Hello,
I observed some strange behaviour of opusenc, when I use it to encode .flac files which contain replaygain data.
$metaflac --list audio.flac
...
comment[7]: replaygain_album_gain=-6.81 dB
comment[8]: replaygain_album_peak=1.000000
comment[9]: replaygain_track_gain=-6.37 dB
comment[10]: replaygain_track_peak=0.988525
...
Then, I encode that file with oggenc to .ogg and opusenc to .opus:
$oggenc audio.flac
$ogginfo audio.ogg
...
replaygain_album_gain=-6.81 dB
replaygain_album_peak=1.000000
replaygain_track_gain=-6.37 dB
replaygain_track_peak=0.988525
...
$opusenc audio.flac audio.opus
$opusinfo audio.opus
...
Opus stream 1:
Pre-skip: 356
Playback gain: -11.8086 dB
...
First strange observation is the very high gain value.

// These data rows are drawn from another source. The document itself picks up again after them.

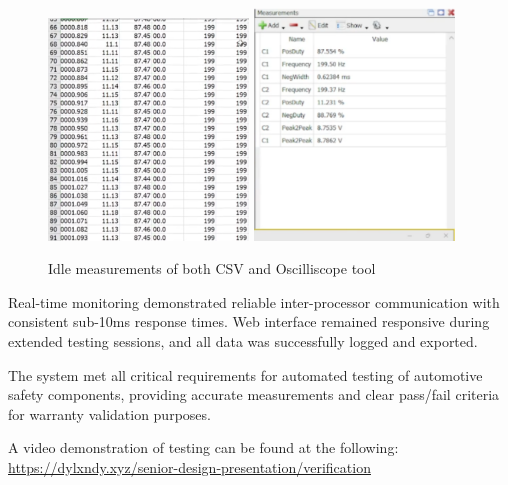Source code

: \documentclass[12pt]{article}
\begin{document}
\begin{figure}[H]
  \includegraphics[width=0.475\textwidth]{../assets/csv.png}
  \includegraphics[width=0.475\textwidth]{../assets/measurements.png}
  \caption{Idle measurements of both CSV and Oscilliscope tool}
\end{figure}

Real-time monitoring demonstrated reliable inter-processor communication
with consistent sub-10ms response times. Web interface remained responsive
during extended testing sessions, and all data was successfully logged and
exported.


The system met all critical requirements for automated testing of
automotive safety components, providing accurate measurements and clear
pass/fail criteria for warranty validation purposes.

A video demonstration of testing can be found at the following:
\url{https://dylxndy.xyz/senior-design-presentation/verification}
\end{document}
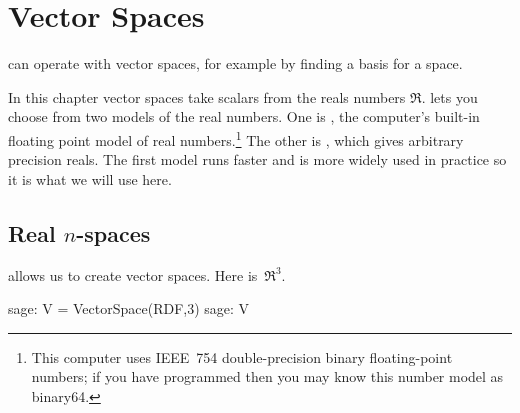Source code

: \chapter{Vector Spaces}

\Sage{} can operate with vector spaces, for example by finding a basis for
a space.

In this chapter vector spaces take scalars from the reals numbers $\Re$.
\Sage{} lets you choose from two models of the real numbers.
One is , the computer's built-in floating point
model of real numbers.\footnote{%
  This computer uses
  IEEE~754 double-precision binary floating-point numbers;  
  if you have programmed then you may know this number model as binary64.}  
The other is , which gives arbitrary precision 
reals.
The first model runs faster
and is more widely used in practice so it is what we will use here.
 




\section{Real $n$-spaces}

\Sage{} allows us to create vector spaces.
Here is~$\Re^3$.
\begin{sagecommandline}
sage: V = VectorSpace(RDF,3)
sage: V
\end{sagecommandline}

Second, even stranger observation: Even if I disable replaygain application in audio players, the opus file is much quiter than the ogg or flac file.
When I look at the waveform of the files in audacity (I also tried to manually decode the ogg and the opus file with oggdec/opusdec and load the wav files, same result), I see that the opus file indeed is much quiter (audacity does not apply replaygain, afaik. The first waveform is the opus file.):
[attachment=8176:audacity.png]
It seems like oggenc works correctly: It decodes the flac file (without applying replaygain), encodes to ogg and rewrites the replaygain tag fields. opusenc does not work as expected, I assume it applies replaygain when decoding the flac file and stores wrong replaygain values. This behaviour can be observed with any of my tagged flac files.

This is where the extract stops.